=== Begin Enclosure ===

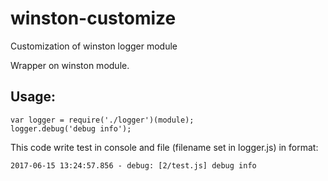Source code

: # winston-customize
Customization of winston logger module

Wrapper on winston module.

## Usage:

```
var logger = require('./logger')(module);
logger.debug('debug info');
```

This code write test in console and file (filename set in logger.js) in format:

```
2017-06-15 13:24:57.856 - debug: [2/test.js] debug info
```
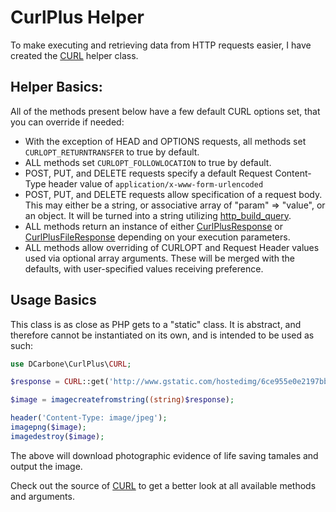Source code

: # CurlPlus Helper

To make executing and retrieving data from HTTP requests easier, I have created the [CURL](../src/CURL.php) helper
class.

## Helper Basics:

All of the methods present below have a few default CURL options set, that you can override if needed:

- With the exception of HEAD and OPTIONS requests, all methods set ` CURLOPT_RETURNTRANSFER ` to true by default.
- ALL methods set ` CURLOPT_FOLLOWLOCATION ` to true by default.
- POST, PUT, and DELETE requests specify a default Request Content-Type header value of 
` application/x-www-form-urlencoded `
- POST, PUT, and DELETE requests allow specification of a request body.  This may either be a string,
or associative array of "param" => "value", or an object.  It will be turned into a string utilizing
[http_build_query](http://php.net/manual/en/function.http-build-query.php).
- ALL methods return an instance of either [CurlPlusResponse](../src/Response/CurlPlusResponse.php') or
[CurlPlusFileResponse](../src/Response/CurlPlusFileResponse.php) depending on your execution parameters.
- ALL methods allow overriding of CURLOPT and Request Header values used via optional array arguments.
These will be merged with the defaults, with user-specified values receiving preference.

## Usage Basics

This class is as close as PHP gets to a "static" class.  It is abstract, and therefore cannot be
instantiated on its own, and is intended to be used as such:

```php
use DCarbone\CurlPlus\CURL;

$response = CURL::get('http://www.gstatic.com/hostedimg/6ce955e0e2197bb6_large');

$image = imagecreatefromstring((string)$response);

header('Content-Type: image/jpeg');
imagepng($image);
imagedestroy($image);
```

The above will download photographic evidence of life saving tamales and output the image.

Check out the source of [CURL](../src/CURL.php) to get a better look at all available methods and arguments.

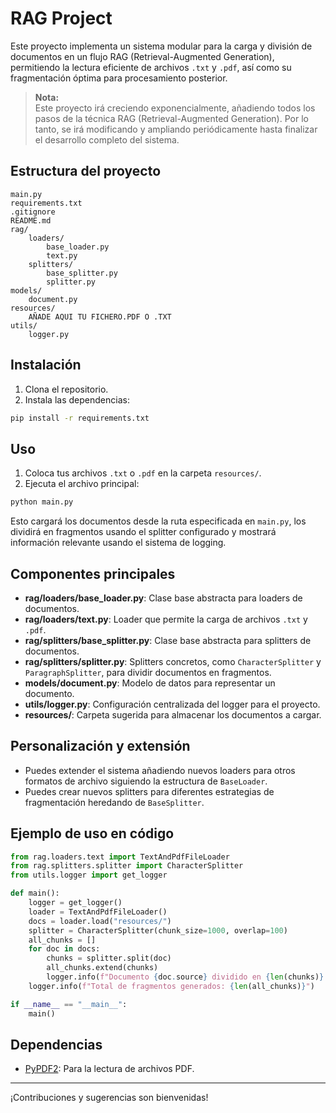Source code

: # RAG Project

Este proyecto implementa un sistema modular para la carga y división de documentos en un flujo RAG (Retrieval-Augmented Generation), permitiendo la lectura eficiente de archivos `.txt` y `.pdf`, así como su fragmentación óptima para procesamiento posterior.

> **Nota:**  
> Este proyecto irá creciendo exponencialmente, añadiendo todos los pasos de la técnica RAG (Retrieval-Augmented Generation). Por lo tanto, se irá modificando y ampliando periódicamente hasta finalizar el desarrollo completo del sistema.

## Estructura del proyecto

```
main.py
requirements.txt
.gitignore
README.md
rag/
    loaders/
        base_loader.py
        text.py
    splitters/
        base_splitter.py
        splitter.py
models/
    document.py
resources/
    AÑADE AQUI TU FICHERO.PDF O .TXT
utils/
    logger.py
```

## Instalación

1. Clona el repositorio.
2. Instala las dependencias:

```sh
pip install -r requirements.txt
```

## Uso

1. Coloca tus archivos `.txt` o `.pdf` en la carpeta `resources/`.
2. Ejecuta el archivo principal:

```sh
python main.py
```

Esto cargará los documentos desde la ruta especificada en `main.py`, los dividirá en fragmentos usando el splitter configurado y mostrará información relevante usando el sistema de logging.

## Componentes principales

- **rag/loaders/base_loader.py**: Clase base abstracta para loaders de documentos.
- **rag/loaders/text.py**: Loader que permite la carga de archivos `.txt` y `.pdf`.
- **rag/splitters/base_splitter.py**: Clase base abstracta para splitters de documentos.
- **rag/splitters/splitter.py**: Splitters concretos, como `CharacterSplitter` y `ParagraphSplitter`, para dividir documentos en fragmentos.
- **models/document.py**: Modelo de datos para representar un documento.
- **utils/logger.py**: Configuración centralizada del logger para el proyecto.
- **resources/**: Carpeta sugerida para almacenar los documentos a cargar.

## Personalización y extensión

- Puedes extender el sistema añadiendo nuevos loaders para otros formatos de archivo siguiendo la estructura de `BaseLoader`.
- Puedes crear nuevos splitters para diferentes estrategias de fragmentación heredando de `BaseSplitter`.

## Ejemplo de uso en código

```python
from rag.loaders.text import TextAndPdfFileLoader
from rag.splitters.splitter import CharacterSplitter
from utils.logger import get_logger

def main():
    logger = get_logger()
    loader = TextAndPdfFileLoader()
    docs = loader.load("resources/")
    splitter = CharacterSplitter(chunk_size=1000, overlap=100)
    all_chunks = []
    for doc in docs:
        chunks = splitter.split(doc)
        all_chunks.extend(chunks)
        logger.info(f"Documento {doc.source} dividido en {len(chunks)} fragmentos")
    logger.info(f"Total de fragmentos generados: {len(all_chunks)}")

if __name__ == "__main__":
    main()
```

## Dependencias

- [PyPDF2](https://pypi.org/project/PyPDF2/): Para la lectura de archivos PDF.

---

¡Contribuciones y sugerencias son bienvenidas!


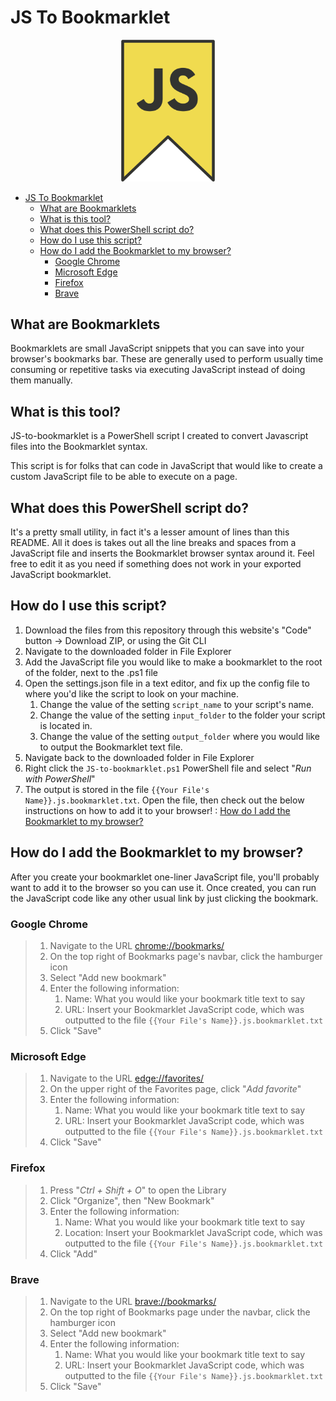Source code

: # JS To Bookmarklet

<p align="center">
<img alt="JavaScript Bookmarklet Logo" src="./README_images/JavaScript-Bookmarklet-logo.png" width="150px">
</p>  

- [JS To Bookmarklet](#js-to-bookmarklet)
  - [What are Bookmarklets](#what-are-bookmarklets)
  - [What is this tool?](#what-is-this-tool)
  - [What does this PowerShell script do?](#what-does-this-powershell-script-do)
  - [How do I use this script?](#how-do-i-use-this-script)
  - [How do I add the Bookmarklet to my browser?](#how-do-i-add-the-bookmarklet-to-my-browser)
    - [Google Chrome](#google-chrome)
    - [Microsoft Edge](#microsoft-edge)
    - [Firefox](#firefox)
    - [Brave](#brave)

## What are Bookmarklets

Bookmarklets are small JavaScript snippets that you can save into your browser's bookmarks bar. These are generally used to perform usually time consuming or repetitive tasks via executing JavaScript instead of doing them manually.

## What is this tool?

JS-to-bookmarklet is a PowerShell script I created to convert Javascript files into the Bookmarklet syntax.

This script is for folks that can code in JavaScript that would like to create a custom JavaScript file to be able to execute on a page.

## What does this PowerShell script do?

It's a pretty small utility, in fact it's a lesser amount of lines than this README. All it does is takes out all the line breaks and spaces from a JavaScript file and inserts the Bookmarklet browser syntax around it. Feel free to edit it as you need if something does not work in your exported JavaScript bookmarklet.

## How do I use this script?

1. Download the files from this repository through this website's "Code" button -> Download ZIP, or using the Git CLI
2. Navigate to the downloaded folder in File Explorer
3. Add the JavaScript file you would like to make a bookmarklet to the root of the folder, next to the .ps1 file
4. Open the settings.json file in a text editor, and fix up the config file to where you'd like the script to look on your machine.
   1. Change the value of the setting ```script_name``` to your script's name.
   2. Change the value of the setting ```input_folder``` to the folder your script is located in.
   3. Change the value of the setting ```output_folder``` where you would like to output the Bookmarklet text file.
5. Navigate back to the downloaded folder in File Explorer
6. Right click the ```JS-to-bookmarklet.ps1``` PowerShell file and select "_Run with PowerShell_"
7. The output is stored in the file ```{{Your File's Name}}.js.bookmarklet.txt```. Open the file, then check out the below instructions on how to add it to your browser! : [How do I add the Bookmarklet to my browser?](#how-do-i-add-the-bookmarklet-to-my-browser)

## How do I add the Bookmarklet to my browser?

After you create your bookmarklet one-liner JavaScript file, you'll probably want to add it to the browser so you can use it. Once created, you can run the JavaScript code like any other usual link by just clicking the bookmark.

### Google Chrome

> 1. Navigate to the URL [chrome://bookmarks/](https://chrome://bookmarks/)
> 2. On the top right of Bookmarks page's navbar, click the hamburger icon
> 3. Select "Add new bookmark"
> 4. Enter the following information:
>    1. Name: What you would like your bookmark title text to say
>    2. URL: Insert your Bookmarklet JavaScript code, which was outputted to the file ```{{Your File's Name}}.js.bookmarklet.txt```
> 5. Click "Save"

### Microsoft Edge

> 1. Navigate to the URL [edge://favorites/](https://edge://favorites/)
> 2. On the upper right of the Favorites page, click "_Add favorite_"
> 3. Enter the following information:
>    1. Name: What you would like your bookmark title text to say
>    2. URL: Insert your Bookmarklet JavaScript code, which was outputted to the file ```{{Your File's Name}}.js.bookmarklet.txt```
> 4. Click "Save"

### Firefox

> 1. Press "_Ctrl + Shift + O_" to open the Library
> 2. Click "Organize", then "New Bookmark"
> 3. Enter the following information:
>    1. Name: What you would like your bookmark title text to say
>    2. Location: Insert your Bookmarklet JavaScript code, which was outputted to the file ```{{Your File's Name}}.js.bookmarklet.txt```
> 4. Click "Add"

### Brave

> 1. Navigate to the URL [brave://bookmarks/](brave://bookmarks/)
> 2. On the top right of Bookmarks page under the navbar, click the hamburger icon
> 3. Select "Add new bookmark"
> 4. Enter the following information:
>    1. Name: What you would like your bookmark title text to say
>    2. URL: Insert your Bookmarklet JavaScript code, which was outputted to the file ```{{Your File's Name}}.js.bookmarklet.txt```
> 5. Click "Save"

=== End Enclosure ===

Your objective: Transcribe, from the material above, the stretch starting at the line with "- Puedes crear" and ending at the line with "- [How do I use", both included, exactly. Do not carry over pictures.

Your solution:
- Puedes crear nuevos splitters para diferentes estrategias de fragmentación heredando de `BaseSplitter`.

## Ejemplo de uso en código

```python
from rag.loaders.text import TextAndPdfFileLoader
from rag.splitters.splitter import CharacterSplitter
from utils.logger import get_logger

def main():
    logger = get_logger()
    loader = TextAndPdfFileLoader()
    docs = loader.load("resources/")
    splitter = CharacterSplitter(chunk_size=1000, overlap=100)
    all_chunks = []
    for doc in docs:
        chunks = splitter.split(doc)
        all_chunks.extend(chunks)
        logger.info(f"Documento {doc.source} dividido en {len(chunks)} fragmentos")
    logger.info(f"Total de fragmentos generados: {len(all_chunks)}")

if __name__ == "__main__":
    main()
```

## Dependencias

- [PyPDF2](https://pypi.org/project/PyPDF2/): Para la lectura de archivos PDF.

---

¡Contribuciones y sugerencias son bienvenidas!


Source code

: # JS To Bookmarklet

<p align="center">
<img alt="JavaScript Bookmarklet Logo" src="./README_images/JavaScript-Bookmarklet-logo.png" width="150px">
</p>  

- [JS To Bookmarklet](#js-to-bookmarklet)
  - [What are Bookmarklets](#what-are-bookmarklets)
  - [What is this tool?](#what-is-this-tool)
  - [What does this PowerShell script do?](#what-does-this-powershell-script-do)
  - [How do I use this script?](#how-do-i-use-this-script)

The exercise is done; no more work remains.